TASK DETAILS ▸
Drop every picture and give the entries back exactly.

(Beginning of RECORDS TO USE)

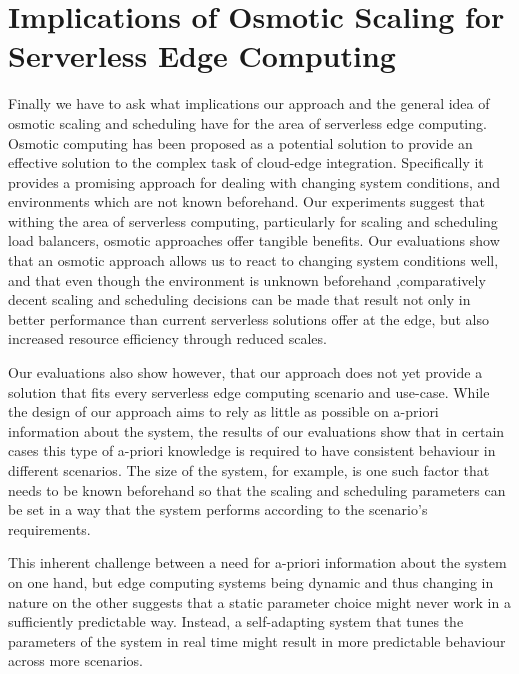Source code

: \section{Implications of Osmotic Scaling for Serverless Edge Computing}

Finally we have to ask what implications our approach and the general idea of osmotic scaling and scheduling have for the area of serverless edge computing.
Osmotic computing has been proposed as a potential solution to provide an effective solution to the complex task of cloud-edge integration\cite{osmotic-middleware-rausch}.
Specifically it provides a promising approach for dealing with changing system conditions, and environments which are not known beforehand.
Our experiments suggest that withing the area of serverless computing, particularly for scaling and scheduling load balancers, osmotic approaches offer tangible benefits.
Our evaluations show that an osmotic approach allows us to react to changing system conditions well, and that even though the environment is unknown beforehand ,comparatively decent scaling and scheduling decisions can be made that result not only in better performance than current serverless solutions offer at the edge, but also increased resource efficiency through reduced scales.

Our evaluations also show however, that our approach does not yet provide a solution that fits every serverless edge computing scenario and use-case.
While the design of our approach aims to rely as little as possible on a-priori information about the system, the results of our evaluations show that in certain cases this type of a-priori knowledge is required to have consistent behaviour in different scenarios. 
The size of the system, for example, is one such factor that needs to be known beforehand so that the scaling and scheduling parameters can be set in a way that the system performs according to the scenario's requirements.

This inherent challenge between a need for a-priori information about the system on one hand, but edge computing systems being dynamic and thus changing in nature on the other suggests that a static parameter choice might never work in a sufficiently predictable way.
Instead, a self-adapting system that tunes the parameters of the system in real time might result in more predictable behaviour across more scenarios.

(End of RECORDS TO USE)

EXERCISE ANSWER ▸
Source code

: \section{Implications of Osmotic Scaling for Serverless Edge Computing}

Finally we have to ask what implications our approach and the general idea of osmotic scaling and scheduling have for the area of serverless edge computing.
Osmotic computing has been proposed as a potential solution to provide an effective solution to the complex task of cloud-edge integration\cite{osmotic-middleware-rausch}.
Specifically it provides a promising approach for dealing with changing system conditions, and environments which are not known beforehand.
Our experiments suggest that withing the area of serverless computing, particularly for scaling and scheduling load balancers, osmotic approaches offer tangible benefits.
Our evaluations show that an osmotic approach allows us to react to changing system conditions well, and that even though the environment is unknown beforehand ,comparatively decent scaling and scheduling decisions can be made that result not only in better performance than current serverless solutions offer at the edge, but also increased resource efficiency through reduced scales.

Our evaluations also show however, that our approach does not yet provide a solution that fits every serverless edge computing scenario and use-case.
While the design of our approach aims to rely as little as possible on a-priori information about the system, the results of our evaluations show that in certain cases this type of a-priori knowledge is required to have consistent behaviour in different scenarios. 
The size of the system, for example, is one such factor that needs to be known beforehand so that the scaling and scheduling parameters can be set in a way that the system performs according to the scenario's requirements.

This inherent challenge between a need for a-priori information about the system on one hand, but edge computing systems being dynamic and thus changing in nature on the other suggests that a static parameter choice might never work in a sufficiently predictable way.
Instead, a self-adapting system that tunes the parameters of the system in real time might result in more predictable behaviour across more scenarios.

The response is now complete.